Quando eu ainda estava na faculdade, frequentando as aulas do Curso de Direito da Universidade Federal de Mato Grosso do Sul e o estágio na Procuradoria da República neste Estado, deparei-me, pela primeira vez na prática, com um conflito entre interesses constitucionalmente tutelados.

Na ocasião, no referido estágio, pude manusear — dentro das atribuições de estagiário de Direito — um inquérito policial em que havia sido decretada judicialmente a quebra do sigilo telefônico [01] de determinado traficante de drogas, ou melhor, de um "mula" preso em flagrante logo após atravessar a fronteira, vindo da Bolívia, transportando cocaína.

Os documentos que instruíam os autos do referido inquérito policial revelavam os números de telefone para os quais o dito criminoso havia telefonado e aqueles dos quais havia recebido ligações. Tais informações, em cotejo com as declarações dos policiais que acompanhavam os passos do dito criminoso, chamaram a minha atenção para um determinado número de telefone celular com o qual o tal "mula" havia mantido contato por diversas vezes naquele dia, minutos antes de receber a droga no território boliviano e instantes depois de regressar ao Brasil, antes de ser preso.

Levei tal fato ao conhecimento do Procurador da República Supervisor e ele, com respaldo no art. 8º da Lei Complementar n. 75/93, decidiu requisitar da empresa concessionária de telefonia móvel informações sobre o titular daquela linha telefônica (nome e endereço), pois, como se sabe, não existem listas telefônicas de telefones celulares.

Contudo, a resposta recebida da referida empresa, dias depois, foi negativa e embasada na garantia do sigilo telefônico.
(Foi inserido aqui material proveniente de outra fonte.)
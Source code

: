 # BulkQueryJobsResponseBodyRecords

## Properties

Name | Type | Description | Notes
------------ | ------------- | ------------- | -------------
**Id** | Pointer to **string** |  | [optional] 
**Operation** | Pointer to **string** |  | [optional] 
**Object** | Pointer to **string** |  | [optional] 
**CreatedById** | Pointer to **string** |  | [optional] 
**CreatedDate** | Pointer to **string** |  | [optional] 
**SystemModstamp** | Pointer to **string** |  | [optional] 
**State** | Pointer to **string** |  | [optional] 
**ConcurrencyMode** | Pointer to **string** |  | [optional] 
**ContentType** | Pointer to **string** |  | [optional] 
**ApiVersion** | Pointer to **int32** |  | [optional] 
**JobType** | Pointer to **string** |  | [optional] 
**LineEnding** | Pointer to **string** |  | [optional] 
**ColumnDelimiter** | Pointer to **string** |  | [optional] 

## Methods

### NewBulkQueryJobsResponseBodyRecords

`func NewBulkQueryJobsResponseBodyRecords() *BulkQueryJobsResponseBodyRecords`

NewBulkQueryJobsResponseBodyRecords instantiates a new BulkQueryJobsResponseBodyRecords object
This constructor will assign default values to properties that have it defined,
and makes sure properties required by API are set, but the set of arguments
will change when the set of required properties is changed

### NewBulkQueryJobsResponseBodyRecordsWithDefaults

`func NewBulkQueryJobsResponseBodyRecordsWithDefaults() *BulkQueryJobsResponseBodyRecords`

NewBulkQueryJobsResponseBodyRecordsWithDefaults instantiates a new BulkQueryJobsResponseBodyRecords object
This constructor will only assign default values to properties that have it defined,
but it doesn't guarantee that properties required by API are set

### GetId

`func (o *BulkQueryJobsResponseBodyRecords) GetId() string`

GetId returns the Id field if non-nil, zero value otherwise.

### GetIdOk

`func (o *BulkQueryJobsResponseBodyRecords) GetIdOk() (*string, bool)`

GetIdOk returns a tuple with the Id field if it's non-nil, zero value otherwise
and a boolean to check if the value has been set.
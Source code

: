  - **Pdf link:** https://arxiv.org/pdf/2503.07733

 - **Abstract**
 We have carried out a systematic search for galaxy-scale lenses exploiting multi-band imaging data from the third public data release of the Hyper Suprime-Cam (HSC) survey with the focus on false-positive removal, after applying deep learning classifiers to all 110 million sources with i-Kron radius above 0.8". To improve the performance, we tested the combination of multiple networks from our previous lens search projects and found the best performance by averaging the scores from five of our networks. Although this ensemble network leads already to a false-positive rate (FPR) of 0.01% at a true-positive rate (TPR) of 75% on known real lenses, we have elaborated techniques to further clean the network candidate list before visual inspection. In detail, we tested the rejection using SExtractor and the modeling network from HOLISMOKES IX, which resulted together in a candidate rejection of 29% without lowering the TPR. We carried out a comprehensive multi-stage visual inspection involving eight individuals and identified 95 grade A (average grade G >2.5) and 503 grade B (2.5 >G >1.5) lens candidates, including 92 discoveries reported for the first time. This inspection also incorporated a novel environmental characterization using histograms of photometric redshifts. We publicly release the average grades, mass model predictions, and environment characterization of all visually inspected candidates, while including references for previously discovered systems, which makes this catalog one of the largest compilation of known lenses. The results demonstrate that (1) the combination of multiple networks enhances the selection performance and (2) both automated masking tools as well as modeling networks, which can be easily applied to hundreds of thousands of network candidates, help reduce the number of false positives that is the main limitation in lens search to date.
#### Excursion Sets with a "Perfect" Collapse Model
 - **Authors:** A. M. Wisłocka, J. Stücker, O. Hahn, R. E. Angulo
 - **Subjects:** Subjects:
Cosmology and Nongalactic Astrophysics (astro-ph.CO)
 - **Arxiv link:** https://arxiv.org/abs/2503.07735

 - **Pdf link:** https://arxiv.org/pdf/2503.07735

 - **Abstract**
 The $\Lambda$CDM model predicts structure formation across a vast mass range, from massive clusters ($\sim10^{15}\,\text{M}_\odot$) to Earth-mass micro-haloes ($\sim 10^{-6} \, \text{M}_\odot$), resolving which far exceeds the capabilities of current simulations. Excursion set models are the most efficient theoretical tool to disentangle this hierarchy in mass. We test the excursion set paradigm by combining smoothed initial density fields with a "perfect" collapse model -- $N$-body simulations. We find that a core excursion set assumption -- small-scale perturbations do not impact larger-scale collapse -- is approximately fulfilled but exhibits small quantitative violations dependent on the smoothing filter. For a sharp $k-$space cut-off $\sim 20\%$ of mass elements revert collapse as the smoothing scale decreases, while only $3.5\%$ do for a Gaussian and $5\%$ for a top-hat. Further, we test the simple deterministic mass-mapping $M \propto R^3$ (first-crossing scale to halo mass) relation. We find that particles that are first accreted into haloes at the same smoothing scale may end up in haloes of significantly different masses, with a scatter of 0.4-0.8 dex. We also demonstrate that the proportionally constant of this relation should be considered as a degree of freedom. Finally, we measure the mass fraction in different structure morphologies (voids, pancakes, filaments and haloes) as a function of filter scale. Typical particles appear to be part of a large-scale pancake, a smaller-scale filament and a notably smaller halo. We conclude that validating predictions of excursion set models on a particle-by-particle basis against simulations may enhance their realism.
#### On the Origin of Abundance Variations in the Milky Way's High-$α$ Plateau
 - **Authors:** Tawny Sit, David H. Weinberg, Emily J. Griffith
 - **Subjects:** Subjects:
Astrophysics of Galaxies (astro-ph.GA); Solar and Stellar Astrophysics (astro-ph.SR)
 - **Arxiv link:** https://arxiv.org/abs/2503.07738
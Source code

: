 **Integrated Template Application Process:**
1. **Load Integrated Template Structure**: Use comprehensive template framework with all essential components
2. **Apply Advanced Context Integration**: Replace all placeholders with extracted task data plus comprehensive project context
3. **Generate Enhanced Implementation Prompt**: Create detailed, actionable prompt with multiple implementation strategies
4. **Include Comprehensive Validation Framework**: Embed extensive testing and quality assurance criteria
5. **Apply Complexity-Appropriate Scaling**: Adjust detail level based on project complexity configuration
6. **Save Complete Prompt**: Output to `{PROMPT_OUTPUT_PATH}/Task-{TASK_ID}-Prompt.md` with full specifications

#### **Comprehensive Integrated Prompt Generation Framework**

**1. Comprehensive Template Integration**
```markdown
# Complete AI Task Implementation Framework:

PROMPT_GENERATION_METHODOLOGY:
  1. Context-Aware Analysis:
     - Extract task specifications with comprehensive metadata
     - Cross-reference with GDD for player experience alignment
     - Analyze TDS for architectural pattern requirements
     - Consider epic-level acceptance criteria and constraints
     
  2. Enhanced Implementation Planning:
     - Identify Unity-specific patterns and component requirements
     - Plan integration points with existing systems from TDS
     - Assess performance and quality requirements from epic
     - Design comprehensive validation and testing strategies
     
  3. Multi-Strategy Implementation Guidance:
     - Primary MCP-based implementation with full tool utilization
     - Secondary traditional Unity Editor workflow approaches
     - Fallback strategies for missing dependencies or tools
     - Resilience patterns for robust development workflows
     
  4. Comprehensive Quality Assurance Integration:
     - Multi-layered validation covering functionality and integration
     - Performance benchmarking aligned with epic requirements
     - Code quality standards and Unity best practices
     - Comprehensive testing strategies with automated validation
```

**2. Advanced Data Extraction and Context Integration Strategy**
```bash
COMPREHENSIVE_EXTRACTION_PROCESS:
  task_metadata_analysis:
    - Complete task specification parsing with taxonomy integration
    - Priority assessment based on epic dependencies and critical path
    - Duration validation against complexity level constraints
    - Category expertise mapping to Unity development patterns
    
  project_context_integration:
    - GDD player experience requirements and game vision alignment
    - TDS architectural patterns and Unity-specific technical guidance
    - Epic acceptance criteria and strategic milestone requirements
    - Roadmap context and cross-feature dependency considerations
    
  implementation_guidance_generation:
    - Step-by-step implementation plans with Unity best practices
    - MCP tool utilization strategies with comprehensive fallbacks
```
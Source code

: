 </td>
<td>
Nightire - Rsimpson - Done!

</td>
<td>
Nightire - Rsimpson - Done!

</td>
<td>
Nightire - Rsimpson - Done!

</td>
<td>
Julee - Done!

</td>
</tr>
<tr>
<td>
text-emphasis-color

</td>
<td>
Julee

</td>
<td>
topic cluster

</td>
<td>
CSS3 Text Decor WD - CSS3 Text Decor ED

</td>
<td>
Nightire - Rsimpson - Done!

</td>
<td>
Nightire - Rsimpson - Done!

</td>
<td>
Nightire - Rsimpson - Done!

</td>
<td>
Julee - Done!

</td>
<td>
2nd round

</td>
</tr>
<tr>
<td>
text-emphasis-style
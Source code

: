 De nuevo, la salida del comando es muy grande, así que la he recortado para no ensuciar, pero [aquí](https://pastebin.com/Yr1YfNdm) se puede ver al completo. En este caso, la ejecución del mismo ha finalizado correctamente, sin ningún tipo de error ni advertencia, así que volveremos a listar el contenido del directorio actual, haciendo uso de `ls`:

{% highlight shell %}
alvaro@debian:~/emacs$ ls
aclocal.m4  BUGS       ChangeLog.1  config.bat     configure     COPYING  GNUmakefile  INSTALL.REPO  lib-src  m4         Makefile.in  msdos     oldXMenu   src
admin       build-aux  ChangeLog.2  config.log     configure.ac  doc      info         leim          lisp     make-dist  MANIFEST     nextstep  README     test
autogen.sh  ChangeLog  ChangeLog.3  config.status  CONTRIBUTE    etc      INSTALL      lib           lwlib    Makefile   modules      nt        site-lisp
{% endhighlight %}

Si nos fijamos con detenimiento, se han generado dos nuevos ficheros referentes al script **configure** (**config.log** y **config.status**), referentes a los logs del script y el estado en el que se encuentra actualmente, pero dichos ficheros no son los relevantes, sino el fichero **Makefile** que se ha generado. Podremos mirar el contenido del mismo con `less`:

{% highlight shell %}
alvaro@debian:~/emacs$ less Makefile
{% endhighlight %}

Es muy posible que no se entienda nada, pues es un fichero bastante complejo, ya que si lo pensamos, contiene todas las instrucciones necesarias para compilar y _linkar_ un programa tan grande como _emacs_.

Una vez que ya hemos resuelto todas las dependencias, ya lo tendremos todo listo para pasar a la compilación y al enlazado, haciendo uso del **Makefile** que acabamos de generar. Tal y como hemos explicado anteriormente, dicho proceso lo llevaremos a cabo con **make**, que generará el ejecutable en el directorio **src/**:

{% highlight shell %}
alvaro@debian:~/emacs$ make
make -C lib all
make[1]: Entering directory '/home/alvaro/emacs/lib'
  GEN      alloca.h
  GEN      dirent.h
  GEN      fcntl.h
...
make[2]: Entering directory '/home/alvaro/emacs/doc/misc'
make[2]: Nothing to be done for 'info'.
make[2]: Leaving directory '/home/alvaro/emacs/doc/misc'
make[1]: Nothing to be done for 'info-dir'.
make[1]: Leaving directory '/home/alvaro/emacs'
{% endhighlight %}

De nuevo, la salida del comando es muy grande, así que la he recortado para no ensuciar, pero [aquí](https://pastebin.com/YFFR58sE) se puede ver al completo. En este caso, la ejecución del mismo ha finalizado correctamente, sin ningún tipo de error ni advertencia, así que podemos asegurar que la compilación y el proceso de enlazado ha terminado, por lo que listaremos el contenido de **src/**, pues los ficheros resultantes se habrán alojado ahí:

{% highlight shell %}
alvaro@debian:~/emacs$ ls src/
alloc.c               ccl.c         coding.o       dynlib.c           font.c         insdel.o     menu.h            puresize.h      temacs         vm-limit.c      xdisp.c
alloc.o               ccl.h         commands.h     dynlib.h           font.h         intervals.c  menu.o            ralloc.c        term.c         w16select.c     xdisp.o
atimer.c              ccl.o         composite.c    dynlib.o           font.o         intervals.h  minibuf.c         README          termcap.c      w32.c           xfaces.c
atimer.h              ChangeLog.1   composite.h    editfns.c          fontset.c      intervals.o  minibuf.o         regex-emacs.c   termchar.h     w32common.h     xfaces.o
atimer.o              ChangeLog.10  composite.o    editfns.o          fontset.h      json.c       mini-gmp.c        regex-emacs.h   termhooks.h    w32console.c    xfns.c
O ofício de resposta informava que só mediante ordem judicial poderia fornecer aquela informação.

Infelizmente não acompanhei o caso até o fim, não sabendo o que aconteceu a partir daquele momento.

Ocorre que, anos depois, agora já formado e como servidor da Justiça Federal de Mato Grosso do Sul, chegou ao meu conhecimento que o Ministério Público Federal havia ajuizado uma Ação Civil Pública em que postulava, exatamente, o acesso ao que foi denominado "dados cadastrais" sem a necessidade de prévia ordem judicial. Postula o Parquet que as empresas de telefonia sejam compelidas a, quando solicitado diretamente por membro do Ministério Público e para instruir inquérito policial, inquérito civil ou ação civil pública, fornecer dados como nome e endereço do titular da linha telefônica.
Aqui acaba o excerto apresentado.